### [WHAT THE TASK ASKS]
Repeat the entries that follow from start to finish, keeping every character.
DATA LISTING below:
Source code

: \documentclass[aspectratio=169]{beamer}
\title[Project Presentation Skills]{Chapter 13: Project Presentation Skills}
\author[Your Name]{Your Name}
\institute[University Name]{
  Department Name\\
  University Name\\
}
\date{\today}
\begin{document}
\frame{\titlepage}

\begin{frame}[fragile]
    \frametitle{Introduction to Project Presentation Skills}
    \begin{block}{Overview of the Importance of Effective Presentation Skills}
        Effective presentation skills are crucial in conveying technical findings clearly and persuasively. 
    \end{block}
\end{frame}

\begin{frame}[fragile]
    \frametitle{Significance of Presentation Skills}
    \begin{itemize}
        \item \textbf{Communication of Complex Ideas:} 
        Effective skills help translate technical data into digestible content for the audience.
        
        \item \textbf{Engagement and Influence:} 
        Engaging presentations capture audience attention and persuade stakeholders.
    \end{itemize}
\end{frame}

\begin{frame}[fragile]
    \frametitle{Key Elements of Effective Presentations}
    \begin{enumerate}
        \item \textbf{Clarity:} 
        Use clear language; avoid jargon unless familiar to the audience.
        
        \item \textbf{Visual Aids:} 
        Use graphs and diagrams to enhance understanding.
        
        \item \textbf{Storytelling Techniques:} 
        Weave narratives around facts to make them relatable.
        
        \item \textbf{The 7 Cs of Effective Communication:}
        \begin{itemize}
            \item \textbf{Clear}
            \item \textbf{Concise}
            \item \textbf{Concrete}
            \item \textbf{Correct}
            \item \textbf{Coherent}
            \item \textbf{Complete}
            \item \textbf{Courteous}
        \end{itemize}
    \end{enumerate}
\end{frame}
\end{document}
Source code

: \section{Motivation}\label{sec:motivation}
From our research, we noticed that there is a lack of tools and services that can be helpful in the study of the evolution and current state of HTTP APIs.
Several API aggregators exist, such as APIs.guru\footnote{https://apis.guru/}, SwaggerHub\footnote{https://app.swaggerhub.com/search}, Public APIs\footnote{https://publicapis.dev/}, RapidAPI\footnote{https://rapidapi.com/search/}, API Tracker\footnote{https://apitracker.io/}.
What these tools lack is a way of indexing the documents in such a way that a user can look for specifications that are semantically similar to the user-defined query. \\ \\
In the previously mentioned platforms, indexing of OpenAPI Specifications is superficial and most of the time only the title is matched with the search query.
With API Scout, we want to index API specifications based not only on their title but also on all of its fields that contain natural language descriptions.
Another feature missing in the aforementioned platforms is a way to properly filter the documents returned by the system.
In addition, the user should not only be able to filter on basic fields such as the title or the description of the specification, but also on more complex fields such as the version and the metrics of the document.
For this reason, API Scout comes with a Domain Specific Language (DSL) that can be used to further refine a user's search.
End of DATA LISTING.
### [TASK RESPONSE]
Source code

: \documentclass[aspectratio=169]{beamer}
\title[Project Presentation Skills]{Chapter 13: Project Presentation Skills}
\author[Your Name]{Your Name}
\institute[University Name]{
  Department Name\\
  University Name\\
}
\date{\today}
\begin{document}
\frame{\titlepage}

\begin{frame}[fragile]
    \frametitle{Introduction to Project Presentation Skills}
    \begin{block}{Overview of the Importance of Effective Presentation Skills}
        Effective presentation skills are crucial in conveying technical findings clearly and persuasively. 
    \end{block}
\end{frame}

\begin{frame}[fragile]
    \frametitle{Significance of Presentation Skills}
    \begin{itemize}
        \item \textbf{Communication of Complex Ideas:} 
        Effective skills help translate technical data into digestible content for the audience.
        
        \item \textbf{Engagement and Influence:} 
        Engaging presentations capture audience attention and persuade stakeholders.
    \end{itemize}
\end{frame}

\begin{frame}[fragile]
    \frametitle{Key Elements of Effective Presentations}
    \begin{enumerate}
        \item \textbf{Clarity:} 
        Use clear language; avoid jargon unless familiar to the audience.
        
        \item \textbf{Visual Aids:} 
        Use graphs and diagrams to enhance understanding.
        
        \item \textbf{Storytelling Techniques:} 
        Weave narratives around facts to make them relatable.
        
        \item \textbf{The 7 Cs of Effective Communication:}
        \begin{itemize}
            \item \textbf{Clear}
            \item \textbf{Concise}
            \item \textbf{Concrete}
            \item \textbf{Correct}
            \item \textbf{Coherent}
            \item \textbf{Complete}
            \item \textbf{Courteous}
        \end{itemize}
    \end{enumerate}
\end{frame}
\end{document}
Source code

: \section{Motivation}\label{sec:motivation}
From our research, we noticed that there is a lack of tools and services that can be helpful in the study of the evolution and current state of HTTP APIs.
Several API aggregators exist, such as APIs.guru\footnote{https://apis.guru/}, SwaggerHub\footnote{https://app.swaggerhub.com/search}, Public APIs\footnote{https://publicapis.dev/}, RapidAPI\footnote{https://rapidapi.com/search/}, API Tracker\footnote{https://apitracker.io/}.
What these tools lack is a way of indexing the documents in such a way that a user can look for specifications that are semantically similar to the user-defined query. \\ \\
In the previously mentioned platforms, indexing of OpenAPI Specifications is superficial and most of the time only the title is matched with the search query.
With API Scout, we want to index API specifications based not only on their title but also on all of its fields that contain natural language descriptions.
Another feature missing in the aforementioned platforms is a way to properly filter the documents returned by the system.
In addition, the user should not only be able to filter on basic fields such as the title or the description of the specification, but also on more complex fields such as the version and the metrics of the document.
For this reason, API Scout comes with a Domain Specific Language (DSL) that can be used to further refine a user's search.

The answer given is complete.